What the task asks — Write only how many lines in this data include "input".

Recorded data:

- - - - -

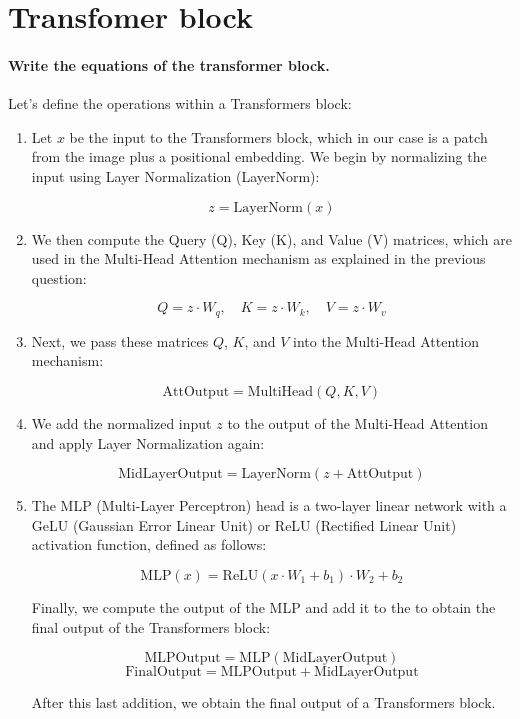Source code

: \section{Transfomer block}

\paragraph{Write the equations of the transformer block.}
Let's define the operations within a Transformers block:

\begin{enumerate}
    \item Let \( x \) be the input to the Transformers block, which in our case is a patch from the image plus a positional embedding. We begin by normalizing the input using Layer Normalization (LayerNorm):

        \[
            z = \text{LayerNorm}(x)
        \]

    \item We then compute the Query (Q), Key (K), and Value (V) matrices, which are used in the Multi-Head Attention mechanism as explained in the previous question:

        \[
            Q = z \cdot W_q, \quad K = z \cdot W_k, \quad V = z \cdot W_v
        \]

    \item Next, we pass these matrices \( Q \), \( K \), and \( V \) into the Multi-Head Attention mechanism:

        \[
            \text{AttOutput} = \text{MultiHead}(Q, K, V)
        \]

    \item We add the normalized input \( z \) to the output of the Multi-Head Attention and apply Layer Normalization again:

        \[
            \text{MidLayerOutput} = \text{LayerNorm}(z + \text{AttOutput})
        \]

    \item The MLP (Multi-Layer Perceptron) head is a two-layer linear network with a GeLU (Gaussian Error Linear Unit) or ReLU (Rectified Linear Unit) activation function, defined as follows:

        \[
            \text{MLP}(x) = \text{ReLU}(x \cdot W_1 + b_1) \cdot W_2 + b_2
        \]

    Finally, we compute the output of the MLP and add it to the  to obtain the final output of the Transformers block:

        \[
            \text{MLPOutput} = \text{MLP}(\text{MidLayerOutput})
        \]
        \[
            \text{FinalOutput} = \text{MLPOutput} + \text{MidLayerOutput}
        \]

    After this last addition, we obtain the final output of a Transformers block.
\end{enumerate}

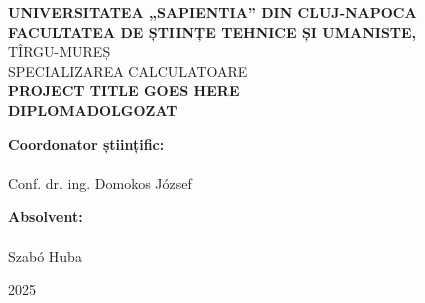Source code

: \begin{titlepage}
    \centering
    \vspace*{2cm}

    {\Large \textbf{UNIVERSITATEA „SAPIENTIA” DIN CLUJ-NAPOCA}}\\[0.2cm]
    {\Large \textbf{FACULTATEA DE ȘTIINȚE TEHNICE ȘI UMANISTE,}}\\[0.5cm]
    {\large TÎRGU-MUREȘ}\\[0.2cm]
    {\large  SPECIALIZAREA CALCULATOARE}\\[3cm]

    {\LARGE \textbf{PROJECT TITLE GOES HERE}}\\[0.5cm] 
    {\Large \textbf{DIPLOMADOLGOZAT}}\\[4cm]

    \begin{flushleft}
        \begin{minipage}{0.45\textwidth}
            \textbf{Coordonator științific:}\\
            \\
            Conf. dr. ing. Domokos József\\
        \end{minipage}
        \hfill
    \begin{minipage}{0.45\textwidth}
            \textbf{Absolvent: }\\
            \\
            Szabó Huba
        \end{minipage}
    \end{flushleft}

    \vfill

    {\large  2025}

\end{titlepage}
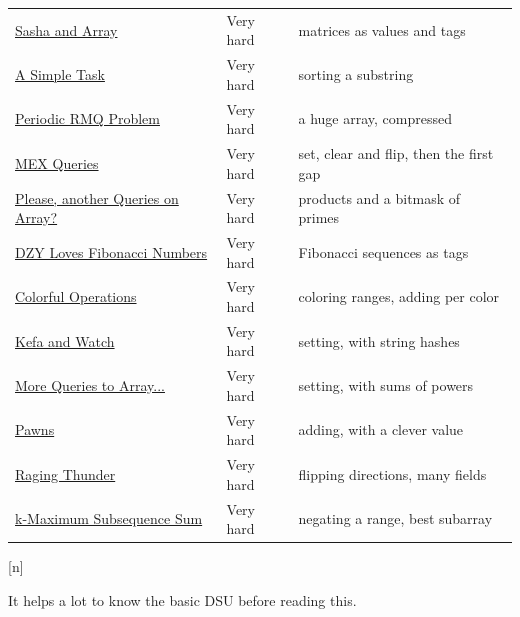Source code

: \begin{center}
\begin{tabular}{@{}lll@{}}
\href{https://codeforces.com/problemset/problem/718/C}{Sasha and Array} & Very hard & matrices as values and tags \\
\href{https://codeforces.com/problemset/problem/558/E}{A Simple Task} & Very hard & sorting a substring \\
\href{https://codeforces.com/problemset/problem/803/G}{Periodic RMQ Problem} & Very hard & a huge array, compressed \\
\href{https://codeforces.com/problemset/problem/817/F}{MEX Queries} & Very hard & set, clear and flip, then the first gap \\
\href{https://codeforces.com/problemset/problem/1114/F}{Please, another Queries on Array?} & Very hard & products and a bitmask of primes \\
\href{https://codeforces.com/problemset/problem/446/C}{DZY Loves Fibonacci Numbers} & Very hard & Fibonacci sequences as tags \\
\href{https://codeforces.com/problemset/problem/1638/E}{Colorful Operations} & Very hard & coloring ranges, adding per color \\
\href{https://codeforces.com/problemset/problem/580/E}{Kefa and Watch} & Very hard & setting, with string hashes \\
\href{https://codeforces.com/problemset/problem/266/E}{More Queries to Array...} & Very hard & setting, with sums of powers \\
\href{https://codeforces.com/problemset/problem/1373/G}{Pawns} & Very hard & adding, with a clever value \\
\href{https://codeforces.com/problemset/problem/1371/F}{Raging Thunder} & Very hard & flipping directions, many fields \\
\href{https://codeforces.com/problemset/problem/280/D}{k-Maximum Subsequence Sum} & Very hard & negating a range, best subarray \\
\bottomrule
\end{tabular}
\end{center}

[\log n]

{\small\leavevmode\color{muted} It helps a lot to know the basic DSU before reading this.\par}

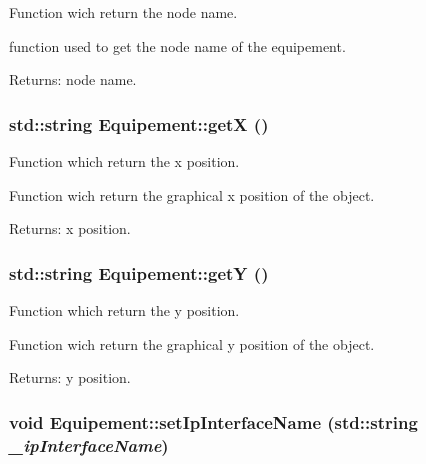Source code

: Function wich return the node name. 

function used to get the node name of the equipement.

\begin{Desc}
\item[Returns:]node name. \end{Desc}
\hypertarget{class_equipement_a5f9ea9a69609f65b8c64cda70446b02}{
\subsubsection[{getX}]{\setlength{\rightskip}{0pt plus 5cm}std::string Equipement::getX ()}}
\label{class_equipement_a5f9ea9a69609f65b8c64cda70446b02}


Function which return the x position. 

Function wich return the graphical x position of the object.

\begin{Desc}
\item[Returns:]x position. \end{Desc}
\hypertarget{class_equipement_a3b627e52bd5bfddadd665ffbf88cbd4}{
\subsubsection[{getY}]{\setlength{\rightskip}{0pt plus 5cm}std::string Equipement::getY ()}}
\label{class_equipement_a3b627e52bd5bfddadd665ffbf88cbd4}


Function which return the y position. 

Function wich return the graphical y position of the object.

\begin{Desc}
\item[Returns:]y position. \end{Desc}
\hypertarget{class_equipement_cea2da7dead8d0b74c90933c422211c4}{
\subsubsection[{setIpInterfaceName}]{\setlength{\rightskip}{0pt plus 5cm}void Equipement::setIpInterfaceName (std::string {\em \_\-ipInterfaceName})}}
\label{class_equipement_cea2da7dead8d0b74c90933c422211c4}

- - - - -

Answer — 2